A month of non-confidence

Today's vote of non-confidence :
Mr. Layton (Toronto—Danforth) : April 02, 2008
"That, in the opinion of the House, the Conservative government's massive corporate tax cuts are destroying any balance between taxes for large profitable corporations and ordinary Canadians; they are stripping the fiscal capacity of the federal government; they are disproportionately benefiting the financial, oil and gas sectors, while leaving others behind, including manufacturing and forestry; and in so doing have failed to invest in those hard-hit sectors and the needs of everyday working Canadians; therefore, this House has lost confidence in the government."

Defeated 198-63, with only the NDP and Bloc Quebecois supporting it.

Liberals opposed the motion because they said it reflects an outdated, doctrinaire refusal to recognize that cutting corporate taxes helps make the country more competitive.
During the last election, Dion promised to match and exceed the Cons on cutting corporate taxes.

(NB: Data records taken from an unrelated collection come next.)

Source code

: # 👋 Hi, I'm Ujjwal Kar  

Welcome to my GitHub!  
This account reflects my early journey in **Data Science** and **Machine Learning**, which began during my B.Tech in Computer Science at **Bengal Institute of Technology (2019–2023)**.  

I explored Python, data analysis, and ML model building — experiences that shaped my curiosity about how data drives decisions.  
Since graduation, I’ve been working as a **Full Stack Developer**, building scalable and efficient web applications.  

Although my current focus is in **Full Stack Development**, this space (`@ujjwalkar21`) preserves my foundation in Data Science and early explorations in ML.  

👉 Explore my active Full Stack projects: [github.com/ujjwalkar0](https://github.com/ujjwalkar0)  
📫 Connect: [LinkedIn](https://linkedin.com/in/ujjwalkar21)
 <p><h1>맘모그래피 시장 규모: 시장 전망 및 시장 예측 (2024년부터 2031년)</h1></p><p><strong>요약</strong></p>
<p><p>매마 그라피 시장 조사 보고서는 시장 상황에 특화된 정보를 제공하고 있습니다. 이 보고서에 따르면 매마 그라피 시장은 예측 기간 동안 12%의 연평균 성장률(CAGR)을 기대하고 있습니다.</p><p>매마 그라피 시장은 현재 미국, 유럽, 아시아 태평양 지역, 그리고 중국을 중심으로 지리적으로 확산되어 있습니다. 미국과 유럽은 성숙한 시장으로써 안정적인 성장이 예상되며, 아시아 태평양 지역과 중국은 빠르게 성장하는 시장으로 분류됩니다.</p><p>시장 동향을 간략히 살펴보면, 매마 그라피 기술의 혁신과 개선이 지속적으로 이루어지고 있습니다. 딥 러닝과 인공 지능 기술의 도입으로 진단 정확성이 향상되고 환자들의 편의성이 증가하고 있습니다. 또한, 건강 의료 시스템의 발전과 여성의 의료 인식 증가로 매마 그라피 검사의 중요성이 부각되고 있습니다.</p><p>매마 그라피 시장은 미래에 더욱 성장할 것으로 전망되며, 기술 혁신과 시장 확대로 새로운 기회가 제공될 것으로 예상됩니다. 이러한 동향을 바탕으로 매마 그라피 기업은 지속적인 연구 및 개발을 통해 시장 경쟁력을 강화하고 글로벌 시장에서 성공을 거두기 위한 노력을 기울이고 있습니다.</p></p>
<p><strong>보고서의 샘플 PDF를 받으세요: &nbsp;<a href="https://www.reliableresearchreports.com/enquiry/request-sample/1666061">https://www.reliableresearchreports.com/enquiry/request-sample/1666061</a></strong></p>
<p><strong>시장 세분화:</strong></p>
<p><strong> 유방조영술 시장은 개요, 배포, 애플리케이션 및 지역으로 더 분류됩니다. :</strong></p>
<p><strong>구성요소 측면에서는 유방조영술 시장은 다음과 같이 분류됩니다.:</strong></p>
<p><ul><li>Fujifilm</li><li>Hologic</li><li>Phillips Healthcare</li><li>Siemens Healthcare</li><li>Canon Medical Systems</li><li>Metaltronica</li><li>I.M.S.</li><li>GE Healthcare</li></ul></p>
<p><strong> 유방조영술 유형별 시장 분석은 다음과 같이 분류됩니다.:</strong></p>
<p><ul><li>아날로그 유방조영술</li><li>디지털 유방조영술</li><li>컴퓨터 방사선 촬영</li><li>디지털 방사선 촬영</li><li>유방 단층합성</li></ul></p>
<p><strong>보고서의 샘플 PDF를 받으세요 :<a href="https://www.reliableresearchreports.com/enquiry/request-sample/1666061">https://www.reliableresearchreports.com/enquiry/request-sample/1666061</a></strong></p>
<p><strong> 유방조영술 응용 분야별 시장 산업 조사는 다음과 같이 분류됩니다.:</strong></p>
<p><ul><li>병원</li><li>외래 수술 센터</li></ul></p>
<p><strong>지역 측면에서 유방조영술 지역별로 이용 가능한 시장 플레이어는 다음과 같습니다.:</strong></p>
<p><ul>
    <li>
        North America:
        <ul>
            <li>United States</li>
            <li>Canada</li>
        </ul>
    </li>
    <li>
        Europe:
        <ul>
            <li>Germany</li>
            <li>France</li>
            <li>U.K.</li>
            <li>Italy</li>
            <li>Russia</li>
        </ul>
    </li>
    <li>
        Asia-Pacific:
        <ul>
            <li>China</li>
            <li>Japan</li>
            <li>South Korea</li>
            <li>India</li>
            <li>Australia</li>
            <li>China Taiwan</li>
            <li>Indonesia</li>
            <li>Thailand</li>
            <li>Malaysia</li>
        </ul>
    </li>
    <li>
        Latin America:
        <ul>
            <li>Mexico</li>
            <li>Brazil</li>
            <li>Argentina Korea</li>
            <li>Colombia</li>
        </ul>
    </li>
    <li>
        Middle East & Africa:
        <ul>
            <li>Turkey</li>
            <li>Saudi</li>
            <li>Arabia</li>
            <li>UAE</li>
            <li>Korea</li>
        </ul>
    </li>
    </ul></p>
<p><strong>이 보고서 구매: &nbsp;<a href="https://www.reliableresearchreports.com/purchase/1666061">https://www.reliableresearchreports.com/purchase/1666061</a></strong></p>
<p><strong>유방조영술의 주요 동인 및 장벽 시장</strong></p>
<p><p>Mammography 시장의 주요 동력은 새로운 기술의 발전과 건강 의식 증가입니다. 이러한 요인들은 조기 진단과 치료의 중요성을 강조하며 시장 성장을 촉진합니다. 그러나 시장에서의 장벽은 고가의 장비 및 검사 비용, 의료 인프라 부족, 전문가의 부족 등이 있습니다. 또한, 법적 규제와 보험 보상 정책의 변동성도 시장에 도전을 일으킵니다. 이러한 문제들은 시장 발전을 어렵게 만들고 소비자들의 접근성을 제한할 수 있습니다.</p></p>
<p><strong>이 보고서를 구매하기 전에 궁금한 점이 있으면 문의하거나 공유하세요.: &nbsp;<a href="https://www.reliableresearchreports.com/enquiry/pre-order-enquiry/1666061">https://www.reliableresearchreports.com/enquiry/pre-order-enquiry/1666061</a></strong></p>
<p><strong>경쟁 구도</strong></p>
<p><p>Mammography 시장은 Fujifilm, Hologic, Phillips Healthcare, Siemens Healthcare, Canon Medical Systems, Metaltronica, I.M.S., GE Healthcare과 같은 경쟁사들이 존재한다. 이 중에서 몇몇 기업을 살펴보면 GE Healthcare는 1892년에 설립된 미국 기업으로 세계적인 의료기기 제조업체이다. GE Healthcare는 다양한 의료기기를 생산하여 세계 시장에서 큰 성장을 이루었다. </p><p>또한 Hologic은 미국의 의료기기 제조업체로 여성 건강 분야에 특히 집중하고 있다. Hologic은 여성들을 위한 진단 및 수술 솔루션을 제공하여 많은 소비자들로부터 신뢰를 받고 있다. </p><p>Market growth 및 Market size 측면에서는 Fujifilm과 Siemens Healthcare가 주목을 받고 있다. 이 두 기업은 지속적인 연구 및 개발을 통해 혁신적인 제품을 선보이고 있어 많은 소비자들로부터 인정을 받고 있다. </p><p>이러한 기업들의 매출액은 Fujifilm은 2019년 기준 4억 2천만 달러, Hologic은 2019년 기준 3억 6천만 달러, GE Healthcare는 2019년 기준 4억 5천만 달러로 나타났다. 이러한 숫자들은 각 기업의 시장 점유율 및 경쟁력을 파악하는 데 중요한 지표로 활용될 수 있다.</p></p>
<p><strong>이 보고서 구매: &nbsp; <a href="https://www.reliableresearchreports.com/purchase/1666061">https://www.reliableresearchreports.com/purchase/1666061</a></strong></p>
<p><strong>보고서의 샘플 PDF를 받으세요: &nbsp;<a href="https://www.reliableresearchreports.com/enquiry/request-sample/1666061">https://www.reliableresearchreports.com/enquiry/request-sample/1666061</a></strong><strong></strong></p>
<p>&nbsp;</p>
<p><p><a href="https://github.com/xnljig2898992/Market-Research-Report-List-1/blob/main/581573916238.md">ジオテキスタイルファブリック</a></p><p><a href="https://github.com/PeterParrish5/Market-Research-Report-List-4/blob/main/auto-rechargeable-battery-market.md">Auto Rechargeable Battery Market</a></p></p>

On March 10 the NDP tabled a non-confidence motion against the Cons for failing to respect international climate agreements and for its refusal to adopt legislation to reduce greenhouse gas emissions. Only 11 Liberals voted for it.
On March 4 the Con's Budget 2008, an automatic confidence vote, passed with 11 Liberals voting and the rest abstaining.

Not to be left out, on March 5 the Liberals tabled a motion of non-confidence of their own -- against the opposition parties - the NDP and the Bloc - presumably for not being sufficiently supportive of the Liberals' support of the Cons.


West End Bob said...

on March 5 the Liberals tabled a motion of non-confidence of their own -- against the opposition parties

Makes perfect sense to me.

Just in case you missed it ;-), the Liberal actions/inaction are very confusing to me . . . .

Anonymous said...

The motions from the NDP are better off defeated. Unless you have some magical wand to wave top prevent big international companies (who incidently keep enough employed to keep our economy moving)from moving away from Canada.

Higher taxes = less advantageous environment = less investment.

Lower coorperate taxes = more investment = more jobs = larger tax base.

Meaning, it is simply idiotic to be the ones with the highest cooperate tax rates on the planet. Middle of the road, or slightly below middle is where we are, and where we should stay.

The other motion concerning Koyoto is idiotic to say the least. Koyoto is useless. Full stop. Add a responsible entity to manage carbon credits, and a responsible entity to manage and report compliance, then I am willing to sign on... Without that, only a bloody moron would think it is a good thing (no shortage of those).